Sanofi-Schrödinger research teams have been formed around specific targets, and work has just begun, says David Aldous, who heads lead generation R&D in Sanofi’s Boston laboratories. But Sanofi knows Schrödinger well, having purchased a half-dozen Schrödinger computational products over the years, Aldous says, notably FEP+ and WaterMap, recent introductions that deal effectively with the huge amounts of data entering the lab.
Schrödinger does not have an in-house drug discovery program. However, it is part-owner of Nimbus Therapeutics, a drug discovery company that uses Schrödinger’s products to vet compounds. Launched in 2010, Nimbus has a nonalcoholic steatohepatitis therapy in Phase I trials and a preclinical IRAK4 interleukin I receptor it is developing with Genentech. Nimbus also has a crop science partnership with Monsanto.
Nimbus works like other small drug discovery companies but turns to Schrödinger for computational work that takes the place of high-throughput wet chemical screening, according to Rosana Kapeller, chief scientific officer. Nimbus also provides a proving ground for Schrödinger and has been a first-time user of new products.
“Before we think about doing any work with a target,” she says, “Schrödinger throws the kitchen sink at it in terms of its computational tools, to understand if these tools would be transformational in driving the discovery process for that particular target. Everything we do with them is next-generation.”
Although the in silico origins of the IRAK4 compound are incidental to Genentech, the biotech firm has been using computational methods in-house for more than a decade, according to Jeff Blaney, director of computational chemistry and chemical informatics.
Blaney downplays the notion that computational chemistry ever fell into a valley of despair, instead seeing it as making steady, incremental advances. He agrees with software developers that a big limiting factor has been system speed, and he credits advances in GPU technology for getting computational chemistry on the bench at Genentech.
“With just a laptop, we can deliver to a scientist’s desk very good molecular graphics, visualization, and modeling tools,” he says. Previously, this work was done by computational specialists such as Blaney himself. “What has really changed over the last 10 years—the last five years, for sure—is that we are putting good power in the hands of the scientists that actually run the experiments.”
The tools still have a way to go, Blaney cautions. “We have done a lot of work with FEP. I’ve done it at Genentech.

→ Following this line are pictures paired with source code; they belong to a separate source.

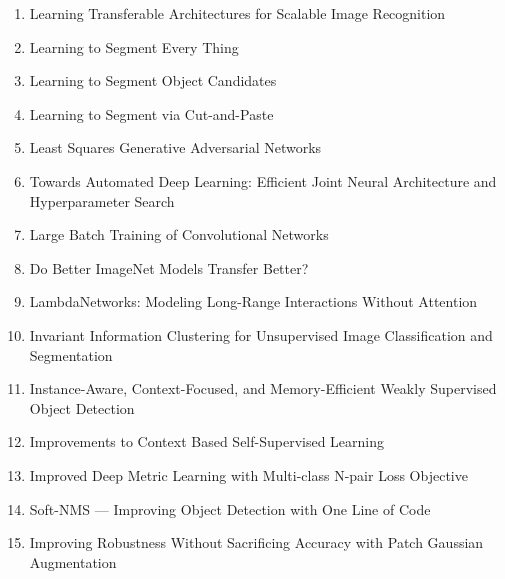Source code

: \documentclass[acmlarge]{acmart}
\begin{document}
\begin{enumerate}
	\item Learning Transferable Architectures for Scalable Image Recognition \cite{Zoph2018LearningTA} 

	\item Learning to Segment Every Thing \cite{Hu2018LearningTS} 

	\item Learning to Segment Object Candidates \cite{Pinheiro2015LearningTS} 

	\item Learning to Segment via Cut-and-Paste \cite{Remez2018LearningTS} 

	\item Least Squares Generative Adversarial Networks \cite{Mao2017LeastSG} 

	\item Towards Automated Deep Learning: Efficient Joint Neural Architecture and Hyperparameter Search \cite{Zela2018TowardsAD} 

	\item Large Batch Training of Convolutional Networks \cite{You2017LargeBT} 

	\item Do Better ImageNet Models Transfer Better? \cite{Kornblith2019DoBI} 

	\item LambdaNetworks: Modeling Long-Range Interactions Without Attention \cite{Bello2021LambdaNetworksML} 

	\item Invariant Information Clustering for Unsupervised Image Classification and Segmentation \cite{Ji2019InvariantIC} 

	\item Instance-Aware, Context-Focused, and Memory-Efficient Weakly Supervised Object Detection \cite{Ren2020InstanceAwareCA} 

	\item Improvements to Context Based Self-Supervised Learning \cite{Mundhenk2018ImprovementsTC} 

	\item Improved Deep Metric Learning with Multi-class N-pair Loss Objective \cite{Sohn2016ImprovedDM} 

	\item Soft-NMS — Improving Object Detection with One Line of Code \cite{Bodla2017SoftNMSI} 

	\item Improving Robustness Without Sacrificing Accuracy with Patch Gaussian Augmentation \cite{Lopes2019ImprovingRW} 


\end{enumerate}
\end{document}

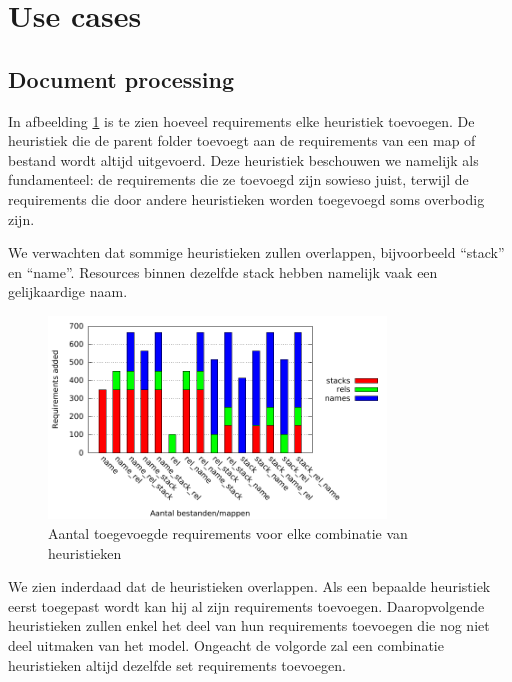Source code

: \section{Use cases}

\subsection{Document processing}


In afbeelding \ref{fig:reqs} is te zien hoeveel requirements elke heuristiek toevoegen.
De heuristiek die de parent folder toevoegt aan de requirements van een map of bestand wordt altijd uitgevoerd.
Deze heuristiek beschouwen we namelijk als fundamenteel: de requirements die ze toevoegd zijn sowieso juist, terwijl de requirements die door andere heuristieken worden toegevoegd soms overbodig zijn. 

We verwachten dat sommige heuristieken zullen overlappen, bijvoorbeeld ``stack'' en ``name''. 
Resources binnen dezelfde stack hebben namelijk vaak een gelijkaardige naam. 

\begin{figure}[h]
    \begin{center}
    \includegraphics[width=0.8\textwidth]{images/reqs.pdf}
    \caption{Aantal toegevoegde requirements voor elke combinatie van heuristieken}
    \label{fig:reqs}
    \end{center}
\end{figure}

We zien inderdaad dat de heuristieken overlappen.
Als een bepaalde heuristiek eerst toegepast wordt kan hij al zijn requirements toevoegen.
Daaropvolgende heuristieken zullen enkel het deel van hun requirements toevoegen die nog niet deel uitmaken van het model.
Ongeacht de volgorde zal een combinatie heuristieken altijd dezelfde set requirements toevoegen.

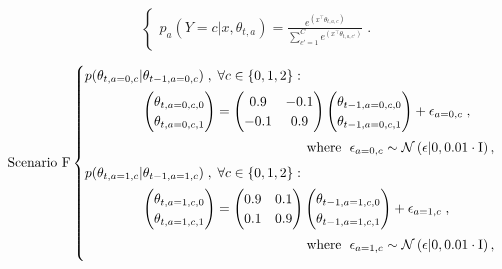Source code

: \begin{equation}
\begin{cases}
p_a(Y=c|x,\theta_{t,a})=\frac{e^{(x^\top\theta_{t,a,c})}}{\sum_{c'=1}^C e^{(x^\top\theta_{t,a,c'})} } \; .
\end{cases}
\label{eq:linear_mixing_dynamics_e}
\end{equation}

\begin{equation}
\text{Scenario F}
\begin{cases}
\vspace*{1ex}
p(\theta_{t,a=0,c}|\theta_{t-1,a=0,c}) \;, \; \forall c \in \{0,1,2\}:\\ \vspace*{1ex}
\hspace*{10ex}\begin{pmatrix}
\theta_{t,a=0,c,0}\\
\theta_{t,a=0,c,1}\\
\end{pmatrix} = \begin{pmatrix}
0.9 & -0.1 \\
-0.1 & 0.9 \\
\end{pmatrix} \begin{pmatrix}
\theta_{t-1,a=0,c,0}\\
\theta_{t-1,a=0,c,1}\\
\end{pmatrix} + \epsilon_{a=0,c} \;, \\ \vspace*{1ex}
\hspace*{38ex} \text{where } \; \epsilon_{a=0,c} \sim \N{\epsilon|0,0.01 \cdot\mathrm{I}}, \\

\vspace*{1ex}
p(\theta_{t,a=1,c}|\theta_{t-1,a=1,c})\;, \; \forall c \in \{0,1,2\}:\\ \vspace*{1ex}
\hspace*{10ex}\begin{pmatrix}
\theta_{t,a=1,c,0}\\
\theta_{t,a=1,c,1}\\
\end{pmatrix} = \begin{pmatrix}
0.9 & 0.1 \\
0.1 & 0.9 \\
\end{pmatrix} \begin{pmatrix}
\theta_{t-1,a=1,c,0}\\
\theta_{t-1,a=1,c,1}\\
\end{pmatrix} + \epsilon_{a=1,c} \;, \\ \vspace*{1ex}
\hspace*{38ex} \text{where } \; \epsilon_{a=1,c} \sim \N{\epsilon|0,0.01 \cdot\mathrm{I}},\\


\end{cases}
\end{equation}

I have been involved with groups doing it going back to the 1980s, and now we are learning where the sweet spot is.” Today, he says, it is possible to predict the potency of a new molecule derived from changes to a few atoms in a previously known molecule. “But it is still not as broad as I would like.”
Ideally, he says, researchers would have computational methodology that would allow them to dock a structurally novel small molecule they’ve designed to a high-resolution crystal structure and predict its potency.
“Now, you can’t get anywhere close to that,” he says.
Software developers generally would agree. But executives such as Atomwise’s Levy are optimistic that the technology will continue to move incrementally as it pans out in the lab. “We are in a field that in the fullness of time will respond to new information,” he says.